▶ [What the exercise asks] Copy each record below exactly, please, and leave its pictures out.

[Opening Materials provided section]

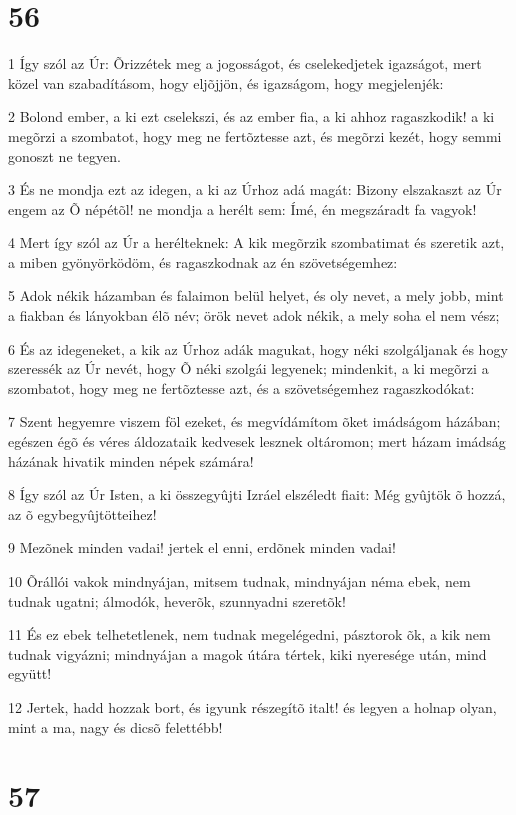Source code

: \chapter{56}

\par 1 Így szól az Úr: Õrizzétek meg a jogosságot, és cselekedjetek igazságot, mert közel van szabadításom, hogy eljõjjön, és igazságom, hogy megjelenjék:
\par 2 Bolond ember, a ki ezt cselekszi, és az ember fia, a ki ahhoz ragaszkodik! a ki megõrzi a szombatot, hogy meg ne fertõztesse azt, és megõrzi kezét, hogy semmi gonoszt ne tegyen.
\par 3 És ne mondja ezt az idegen, a ki az Úrhoz adá magát: Bizony elszakaszt az Úr engem az Õ népétõl! ne mondja a herélt sem: Ímé, én megszáradt fa vagyok!
\par 4 Mert így szól az Úr a herélteknek: A kik megõrzik szombatimat és szeretik azt, a miben gyönyörködöm, és ragaszkodnak az én szövetségemhez:
\par 5 Adok nékik házamban és falaimon belül helyet, és oly nevet, a mely jobb, mint a fiakban és lányokban élõ név; örök nevet adok nékik, a mely soha el nem vész;
\par 6 És az idegeneket, a kik az Úrhoz adák magukat, hogy néki szolgáljanak és hogy szeressék az Úr nevét, hogy Õ néki szolgái legyenek; mindenkit, a ki megõrzi a szombatot, hogy meg ne fertõztesse azt, és a szövetségemhez ragaszkodókat:
\par 7 Szent hegyemre viszem föl ezeket, és megvídámítom õket imádságom házában; egészen égõ és véres áldozataik kedvesek lesznek oltáromon; mert házam imádság házának  hivatik minden népek számára!
\par 8 Így szól az Úr Isten, a ki összegyûjti Izráel elszéledt fiait: Még gyûjtök õ hozzá, az õ egybegyûjtötteihez!
\par 9 Mezõnek minden vadai! jertek el enni, erdõnek minden vadai!
\par 10 Õrállói vakok mindnyájan, mitsem tudnak, mindnyájan néma ebek, nem tudnak ugatni; álmodók, heverõk, szunnyadni szeretõk!
\par 11 És ez ebek telhetetlenek, nem tudnak megelégedni, pásztorok õk, a kik nem tudnak vigyázni; mindnyájan a magok útára tértek, kiki nyeresége után, mind együtt!
\par 12 Jertek, hadd hozzak bort, és igyunk részegítõ italt! és legyen a holnap olyan, mint a ma, nagy és dicsõ felettébb!

\chapter{57}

[Closing Materials provided section]

▶ [Written answer]
Source code

: \chapter{56}

\par 1 Így szól az Úr: Õrizzétek meg a jogosságot, és cselekedjetek igazságot, mert közel van szabadításom, hogy eljõjjön, és igazságom, hogy megjelenjék:
\par 2 Bolond ember, a ki ezt cselekszi, és az ember fia, a ki ahhoz ragaszkodik! a ki megõrzi a szombatot, hogy meg ne fertõztesse azt, és megõrzi kezét, hogy semmi gonoszt ne tegyen.
\par 3 És ne mondja ezt az idegen, a ki az Úrhoz adá magát: Bizony elszakaszt az Úr engem az Õ népétõl! ne mondja a herélt sem: Ímé, én megszáradt fa vagyok!
\par 4 Mert így szól az Úr a herélteknek: A kik megõrzik szombatimat és szeretik azt, a miben gyönyörködöm, és ragaszkodnak az én szövetségemhez:
\par 5 Adok nékik házamban és falaimon belül helyet, és oly nevet, a mely jobb, mint a fiakban és lányokban élõ név; örök nevet adok nékik, a mely soha el nem vész;
\par 6 És az idegeneket, a kik az Úrhoz adák magukat, hogy néki szolgáljanak és hogy szeressék az Úr nevét, hogy Õ néki szolgái legyenek; mindenkit, a ki megõrzi a szombatot, hogy meg ne fertõztesse azt, és a szövetségemhez ragaszkodókat:
\par 7 Szent hegyemre viszem föl ezeket, és megvídámítom õket imádságom házában; egészen égõ és véres áldozataik kedvesek lesznek oltáromon; mert házam imádság házának  hivatik minden népek számára!
\par 8 Így szól az Úr Isten, a ki összegyûjti Izráel elszéledt fiait: Még gyûjtök õ hozzá, az õ egybegyûjtötteihez!
\par 9 Mezõnek minden vadai! jertek el enni, erdõnek minden vadai!
\par 10 Õrállói vakok mindnyájan, mitsem tudnak, mindnyájan néma ebek, nem tudnak ugatni; álmodók, heverõk, szunnyadni szeretõk!
\par 11 És ez ebek telhetetlenek, nem tudnak megelégedni, pásztorok õk, a kik nem tudnak vigyázni; mindnyájan a magok útára tértek, kiki nyeresége után, mind együtt!
\par 12 Jertek, hadd hozzak bort, és igyunk részegítõ italt! és legyen a holnap olyan, mint a ma, nagy és dicsõ felettébb!

\chapter{57}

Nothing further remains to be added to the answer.